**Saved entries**
▬▬▬▬▬▬▬▬▬▬
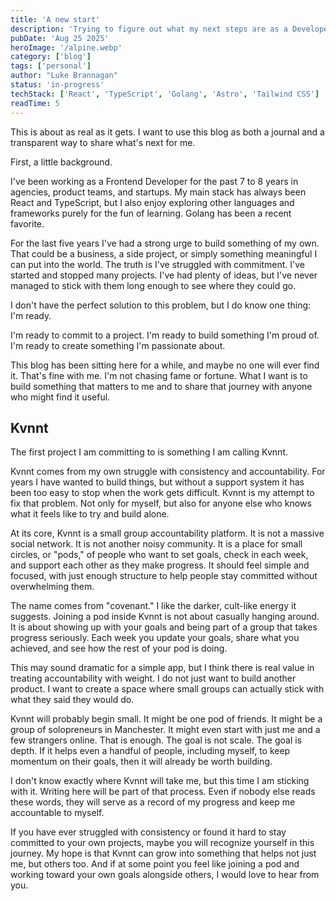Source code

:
 ```yaml
---
title: 'A new start'
description: 'Trying to figure out what my next steps are as a Developer and making an impact'
pubDate: 'Aug 25 2025'
heroImage: '/alpine.webp'
category: ['blog']
tags: ['personal']
author: "Luke Brannagan"
status: 'in-progress'
techStack: ['React', 'TypeScript', 'Golang', 'Astro', 'Tailwind CSS']
readTime: 5
---
```


This is about as real as it gets. I want to use this blog as both a journal and a transparent way to share what's next for me.

First, a little background.

I've been working as a Frontend Developer for the past 7 to 8 years in agencies, product teams, and startups. My main stack has always been React and TypeScript, but I also enjoy exploring other languages and frameworks purely for the fun of learning. Golang has been a recent favorite.

For the last five years I've had a strong urge to build something of my own. That could be a business, a side project, or simply something meaningful I can put into the world. The truth is I've struggled with commitment. I've started and stopped many projects. I've had plenty of ideas, but I've never managed to stick with them long enough to see where they could go.

I don't have the perfect solution to this problem, but I do know one thing: I'm ready.

I'm ready to commit to a project.
I'm ready to build something I'm proud of.
I'm ready to create something I'm passionate about.

This blog has been sitting here for a while, and maybe no one will ever find it. That's fine with me. I'm not chasing fame or fortune. What I want is to build something that matters to me and to share that journey with anyone who might find it useful.

## Kvnnt

The first project I am committing to is something I am calling Kvnnt.

Kvnnt comes from my own struggle with consistency and accountability. For years I have wanted to build things, but without a support system it has been too easy to stop when the work gets difficult. Kvnnt is my attempt to fix that problem. Not only for myself, but also for anyone else who knows what it feels like to try and build alone.

At its core, Kvnnt is a small group accountability platform. It is not a massive social network. It is not another noisy community. It is a place for small circles, or "pods," of people who want to set goals, check in each week, and support each other as they make progress. It should feel simple and focused, with just enough structure to help people stay committed without overwhelming them.

The name comes from "covenant." I like the darker, cult-like energy it suggests. Joining a pod inside Kvnnt is not about casually hanging around. It is about showing up with your goals and being part of a group that takes progress seriously. Each week you update your goals, share what you achieved, and see how the rest of your pod is doing.

This may sound dramatic for a simple app, but I think there is real value in treating accountability with weight. I do not just want to build another product. I want to create a space where small groups can actually stick with what they said they would do.

Kvnnt will probably begin small. It might be one pod of friends. It might be a group of solopreneurs in Manchester. It might even start with just me and a few strangers online. That is enough. The goal is not scale. The goal is depth. If it helps even a handful of people, including myself, to keep momentum on their goals, then it will already be worth building.

I don't know exactly where Kvnnt will take me, but this time I am sticking with it. Writing here will be part of that process. Even if nobody else reads these words, they will serve as a record of my progress and keep me accountable to myself.

If you have ever struggled with consistency or found it hard to stay committed to your own projects, maybe you will recognize yourself in this journey. My hope is that Kvnnt can grow into something that helps not just me, but others too. And if at some point you feel like joining a pod and working toward your own goals alongside others, I would love to hear from you.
▬▬▬▬▬▬▬▬▬▬
**Task**
The data must come back word for word, with every picture removed.

**Solution**
Source code

:
 ```yaml
---
title: 'A new start'
description: 'Trying to figure out what my next steps are as a Developer and making an impact'
pubDate: 'Aug 25 2025'
heroImage: '/alpine.webp'
category: ['blog']
tags: ['personal']
author: "Luke Brannagan"
status: 'in-progress'
techStack: ['React', 'TypeScript', 'Golang', 'Astro', 'Tailwind CSS']
readTime: 5
---
```


This is about as real as it gets. I want to use this blog as both a journal and a transparent way to share what's next for me.

First, a little background.

I've been working as a Frontend Developer for the past 7 to 8 years in agencies, product teams, and startups. My main stack has always been React and TypeScript, but I also enjoy exploring other languages and frameworks purely for the fun of learning. Golang has been a recent favorite.

For the last five years I've had a strong urge to build something of my own. That could be a business, a side project, or simply something meaningful I can put into the world. The truth is I've struggled with commitment. I've started and stopped many projects. I've had plenty of ideas, but I've never managed to stick with them long enough to see where they could go.

I don't have the perfect solution to this problem, but I do know one thing: I'm ready.

I'm ready to commit to a project.
I'm ready to build something I'm proud of.
I'm ready to create something I'm passionate about.

This blog has been sitting here for a while, and maybe no one will ever find it. That's fine with me. I'm not chasing fame or fortune. What I want is to build something that matters to me and to share that journey with anyone who might find it useful.

## Kvnnt

The first project I am committing to is something I am calling Kvnnt.

Kvnnt comes from my own struggle with consistency and accountability. For years I have wanted to build things, but without a support system it has been too easy to stop when the work gets difficult. Kvnnt is my attempt to fix that problem. Not only for myself, but also for anyone else who knows what it feels like to try and build alone.

At its core, Kvnnt is a small group accountability platform. It is not a massive social network. It is not another noisy community. It is a place for small circles, or "pods," of people who want to set goals, check in each week, and support each other as they make progress. It should feel simple and focused, with just enough structure to help people stay committed without overwhelming them.

The name comes from "covenant." I like the darker, cult-like energy it suggests. Joining a pod inside Kvnnt is not about casually hanging around. It is about showing up with your goals and being part of a group that takes progress seriously. Each week you update your goals, share what you achieved, and see how the rest of your pod is doing.

This may sound dramatic for a simple app, but I think there is real value in treating accountability with weight. I do not just want to build another product. I want to create a space where small groups can actually stick with what they said they would do.

Kvnnt will probably begin small. It might be one pod of friends. It might be a group of solopreneurs in Manchester. It might even start with just me and a few strangers online. That is enough. The goal is not scale. The goal is depth. If it helps even a handful of people, including myself, to keep momentum on their goals, then it will already be worth building.

I don't know exactly where Kvnnt will take me, but this time I am sticking with it. Writing here will be part of that process. Even if nobody else reads these words, they will serve as a record of my progress and keep me accountable to myself.

If you have ever struggled with consistency or found it hard to stay committed to your own projects, maybe you will recognize yourself in this journey. My hope is that Kvnnt can grow into something that helps not just me, but others too. And if at some point you feel like joining a pod and working toward your own goals alongside others, I would love to hear from you.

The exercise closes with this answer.